Pictures stay out of the copy. Repeat exactly the lines from the first entry below through the line that contains "The idea is as follows.", and nothing beyond.

______

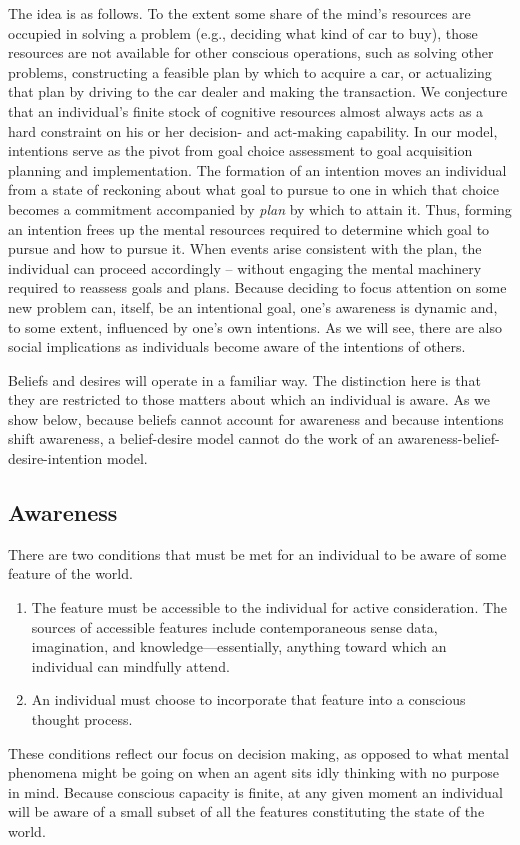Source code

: \documentclass[
11pt,
titlepage,
reqno,
]{article}%
\theoremstyle{definition}
\begin{document}
	The idea is as follows.
	To the extent some share of the mind's resources are occupied in solving a problem (e.g., deciding what kind of car to buy), those resources are not available for other conscious operations, such as solving other problems, constructing a feasible plan by which to acquire a car, or actualizing that plan by driving to the car dealer and making the transaction.
	We conjecture that an individual's finite stock of cognitive resources almost always acts as a hard constraint on his or her decision- and act-making capability.
	In our model, intentions serve as the pivot from goal choice assessment to goal acquisition planning and implementation.
	The formation of an intention moves an individual from a state of reckoning about what goal to pursue to one in which that choice becomes a commitment accompanied by \textit{plan} by which to attain it.
	Thus, forming an intention frees up the mental resources required to determine which goal to pursue and how to pursue it.
	When events arise consistent with the plan, the individual can proceed accordingly -- without engaging the mental machinery required to reassess goals and plans.
	Because deciding to focus attention on some new problem can, itself, be an intentional goal, one's awareness is dynamic and, to some extent, influenced by one's own intentions.
	As we will see, there are also social implications as individuals become aware of the intentions of others.  
	
	Beliefs and desires will operate in a familiar way. 
	The distinction here is that they are restricted to those matters about which an individual is aware.
	As we show below, because beliefs cannot account for awareness and because intentions shift awareness, a belief-desire model cannot do the work of an awareness-belief-desire-intention model.
	
	\subsection{Awareness}
	
	There are two conditions that must be met for an individual to be aware of some feature of the world. 
	\begin{enumerate}
		\item The feature must be accessible to the individual for active consideration. The sources of accessible features include contemporaneous sense data, imagination, and knowledge---essentially, anything toward which an individual can mindfully attend.
		\item An individual must choose to incorporate that feature into a conscious thought process.
	\end{enumerate}
	These conditions reflect our focus on decision making, as opposed to what mental phenomena might be going on when an agent sits idly thinking with no purpose in mind. 
	Because conscious capacity is finite, at any given moment an individual will be aware of a small subset of all the features constituting the state of the world.
	
\end{document}
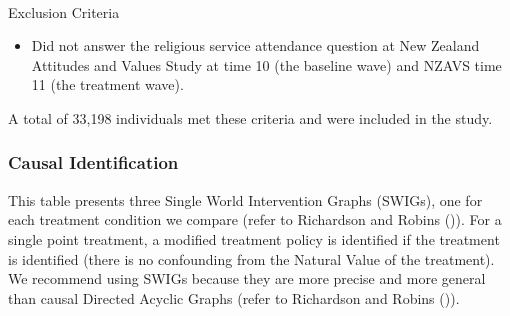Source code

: \documentclass[
  single column]{article}
\makeatletter
\let\oldparagraph\paragraph
\renewcommand{\paragraph}{
    \@ifstar
      \xxxParagraphStar
      \xxxParagraphNoStar
  }
\newcommand{\xxxParagraphStar}[1]{\oldparagraph*{#1}\mbox{}}
\newcommand{\xxxParagraphNoStar}[1]{\oldparagraph{#1}\mbox{}}
\providecommand{\tightlist}{%
  \setlength{\itemsep}{0pt}\setlength{\parskip}{0pt}}\usepackage{longtable,booktabs,array}
\makeatother
\begin{document}
\paragraph{Exclusion Criteria}\label{exclusion-criteria}

\begin{itemize}
\tightlist
\item
  Did not answer the religious service attendance question at New
  Zealand Attitudes and Values Study at time 10 (the baseline wave) and
  NZAVS time 11 (the treatment wave).
\end{itemize}

A total of 33,198 individuals met these criteria and were included in
the study.

\subsubsection{Causal Identification}\label{causal-identification}

\begin{table}

\caption{\label{tbl-02}This table presents three Single World
Intervention Graphs (SWIGs), one for each treatment condition we compare
(refer to Richardson and Robins ()).
For a single point treatment, a modified treatment policy is identified
if the treatment is identified (there is no confounding from the Natural
Value of the treatment). We recommend using SWIGs because they are more
precise and more general than causal Directed Acyclic Graphs (refer to
Richardson and Robins
()).}

\centering{

\lmtptablethree

}

\end{table}%
\end{document}

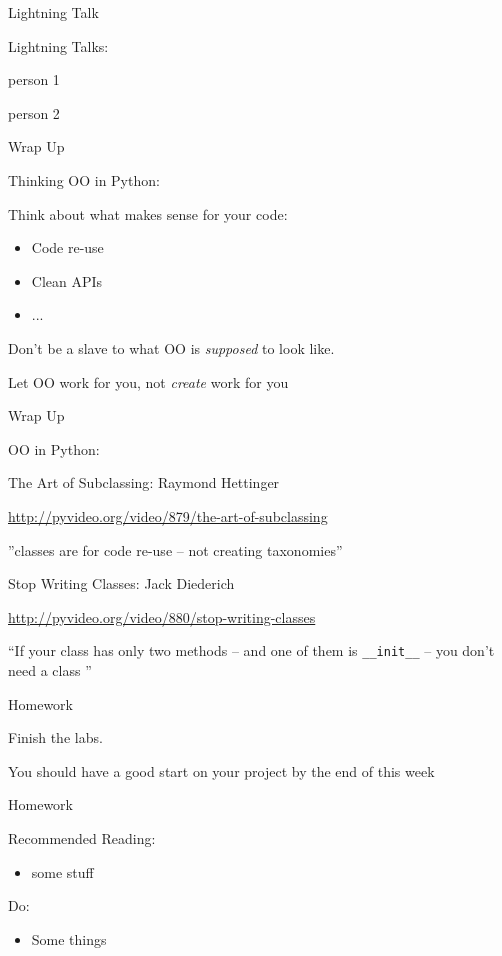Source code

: \documentclass{beamer}
\begin{document}
\begin{frame}{Lightning Talk}

{\LARGE Lightning Talks:}

\vfill
{\large person 1}

\vfill
{\large person 2}

\end{frame}



\begin{frame}[fragile]{Wrap Up}

{\LARGE Thinking OO in Python:}

\vfill
{\large Think about what makes sense for your code:}
\begin{itemize}
  \item {\large Code re-use}
  \item {\large Clean APIs}
  \item {\large ... }
\end{itemize}

\vfill
{\large Don't be a slave to what OO is \emph{supposed} to look like. }

\vfill
{\large Let OO work for you, not \emph{create} work for you}

\end{frame}


\begin{frame}[fragile]{Wrap Up}

{\Large OO in Python:}

\vfill
{\Large The Art of Subclassing}: Raymond Hettinger

\vfill
{\small \url{http://pyvideo.org/video/879/the-art-of-subclassing}}

\vfill
''classes are for code re-use -- not creating taxonomies''

\vfill
{\Large Stop Writing Classes}: Jack Diederich

\vfill
{\small \url{http://pyvideo.org/video/880/stop-writing-classes}}

\vfill
``If your class has only two methods -- and one of them is \verb|__init__|
-- you don't need a class ''
\end{frame}




\begin{frame}[fragile]{Homework}

{\Large Finish the labs.}

{\Large You should have a good start on your project by the end of this week}

\end{frame}
 




\begin{frame}[fragile]{Homework}

Recommended Reading:
\begin{itemize}
  \item some stuff
\end{itemize}

Do:
\begin{itemize}
    \item Some things    
\end{itemize}

\end{frame}
\end{document}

______

ANSWER BOX:
Source code

: \documentclass[
11pt,
titlepage,
reqno,
]{article}%
\theoremstyle{definition}
\begin{document}
	The idea is as follows.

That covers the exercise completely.